> **What you are asked to do**: Return exactly, and only, the lines from the line containing "Delta Co is" through the final line of the records below, both included.

Dataset items

______________________________

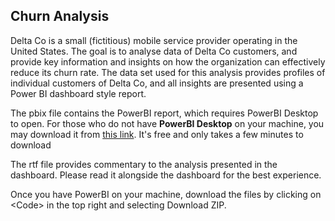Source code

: ## Churn Analysis
Delta Co is a small (fictitious) mobile service provider operating in the United States.
The goal is to analyse data of Delta Co customers, and provide key information and insights on how the organization can effectively reduce its churn rate.
The data set used for this analysis provides profiles of  individual customers of Delta Co, and all insights are presented using a Power BI dashboard style report.

The pbix file contains the PowerBI report, which requires PowerBI Desktop to open. For those who do not have **PowerBI Desktop** on your machine, you may download it from [this link](https://powerbi.microsoft.com/en-us/downloads/). It's free and only takes a few minutes to download

The rtf file provides commentary to the analysis presented in the dashboard. Please read it alongside the dashboard for the best experience.

Once you have PowerBI on your machine, download the files by clicking on \<Code\> in the top right and selecting Download ZIP.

______________________________

> **Finished exercise**:
Delta Co is a small (fictitious) mobile service provider operating in the United States.
The goal is to analyse data of Delta Co customers, and provide key information and insights on how the organization can effectively reduce its churn rate.
The data set used for this analysis provides profiles of  individual customers of Delta Co, and all insights are presented using a Power BI dashboard style report.

The pbix file contains the PowerBI report, which requires PowerBI Desktop to open. For those who do not have **PowerBI Desktop** on your machine, you may download it from [this link](https://powerbi.microsoft.com/en-us/downloads/). It's free and only takes a few minutes to download

The rtf file provides commentary to the analysis presented in the dashboard. Please read it alongside the dashboard for the best experience.

Once you have PowerBI on your machine, download the files by clicking on \<Code\> in the top right and selecting Download ZIP.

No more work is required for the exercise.